Merging NBER and IPUMS CPS for multiyear datasets


I have read on this User Forum that IPUMS CPS does not have household or person unique identifiers that can be used to merge IPUMS CPS data to NBER CPS data. However because IPUMS and NBER data are sorted the same upon download, I can do a sequential merge as described here.

However, the sequential merge will only work if I’m merging one year to one year of March ASEC data, correct? For example, I cannot download 5 years of March data (say 2009-2013) from IPUMS and then expect that to be able to sequentially merge with NBER data over the same time period. If I want to do this sort of thing, then would be the process be something like this?:

  1. Download and sequentially merge single year ASEC data from NBER and IPUMS CPS for each of the five years.

  2. Create unique IDs for each person record by concatenating YEAR and some other variables (do you have a recommendation for these variables?)

  3. Append the five merged IPUMS/NBER datasets together to get a final 5-year dataset with both NBER and IPUMS variables.

Would this be a good way to obtain a five-year dataset with unique person-records and both IPUMS and NBER variables/data?

Thanks for any advice

If you download five years of March data from IPUMS, the resulting data extract is the same as if you downloaded each year separately and appended them one beneath the other. As long as you append the original NBER datasets in the same manner (2009 followed by 2010 followed by 2011, etc.), there should be no issue with sequentially merging five years at the same time. As always, you should verify your merge by comparing the IPUMS and NBER values of sex, age, and race after the merge.
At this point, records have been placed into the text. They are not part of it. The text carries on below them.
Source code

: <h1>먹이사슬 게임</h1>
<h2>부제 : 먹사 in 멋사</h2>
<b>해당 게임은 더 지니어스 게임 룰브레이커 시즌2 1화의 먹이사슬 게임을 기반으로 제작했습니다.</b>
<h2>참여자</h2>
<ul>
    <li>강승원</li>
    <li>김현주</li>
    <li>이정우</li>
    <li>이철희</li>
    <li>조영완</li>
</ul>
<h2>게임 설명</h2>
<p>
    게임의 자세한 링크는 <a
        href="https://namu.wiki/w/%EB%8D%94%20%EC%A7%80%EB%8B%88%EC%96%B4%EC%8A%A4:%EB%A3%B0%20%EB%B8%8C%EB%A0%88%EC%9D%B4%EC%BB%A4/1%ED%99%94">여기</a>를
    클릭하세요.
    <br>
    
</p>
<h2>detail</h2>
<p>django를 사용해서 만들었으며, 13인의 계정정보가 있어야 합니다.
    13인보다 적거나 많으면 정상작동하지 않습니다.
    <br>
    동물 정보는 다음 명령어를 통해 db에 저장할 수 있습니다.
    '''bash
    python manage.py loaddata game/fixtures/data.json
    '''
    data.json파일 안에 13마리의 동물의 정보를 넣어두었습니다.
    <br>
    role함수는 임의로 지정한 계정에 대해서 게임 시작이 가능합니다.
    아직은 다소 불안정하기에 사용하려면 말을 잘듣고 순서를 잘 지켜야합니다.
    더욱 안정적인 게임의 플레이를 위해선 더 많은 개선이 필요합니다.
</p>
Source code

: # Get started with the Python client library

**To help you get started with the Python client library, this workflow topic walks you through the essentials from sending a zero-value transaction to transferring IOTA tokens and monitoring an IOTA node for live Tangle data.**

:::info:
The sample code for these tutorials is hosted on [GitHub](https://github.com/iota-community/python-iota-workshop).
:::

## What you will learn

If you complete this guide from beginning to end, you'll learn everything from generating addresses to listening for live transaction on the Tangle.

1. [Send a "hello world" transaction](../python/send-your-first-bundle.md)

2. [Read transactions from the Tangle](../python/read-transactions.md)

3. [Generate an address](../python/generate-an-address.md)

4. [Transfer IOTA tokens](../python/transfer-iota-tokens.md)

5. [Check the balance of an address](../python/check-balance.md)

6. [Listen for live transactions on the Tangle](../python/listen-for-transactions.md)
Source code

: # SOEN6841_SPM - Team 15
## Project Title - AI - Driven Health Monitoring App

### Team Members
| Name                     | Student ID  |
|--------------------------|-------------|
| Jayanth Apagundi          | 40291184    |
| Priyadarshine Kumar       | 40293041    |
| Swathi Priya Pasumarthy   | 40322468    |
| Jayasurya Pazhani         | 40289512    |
This final merged dataset will have multiple observations per household/person, since households can appear in consecutive years. If you are interested in linking households/persons across years, please see this document for the variables necessary to link ASEC files across time.

Hope this helps.

Thank you Tim, I will follow that procedure then.

We want to pool ASEC data across years to increase power/sample size when looking at state-level estimates for subgroups. However, as you mention, if we do this, the final merged dataset will have multiple observations per household. Since we are not matching these, we want to account for these multiple observations in the estimates and SEs. Does the sample stata code for replicate weights provided by IPUMS CPS (below) account for the multiple observations per household that appear in consecutive years of pooled ASEC data?

svyset [iw=wtsupp], jkrweight(repwtp1-repwtp160, multiplier(.025)) ///

vce(jackknife) mse

If not, is there any guidance on stata code that does this?

Thanks for your advice,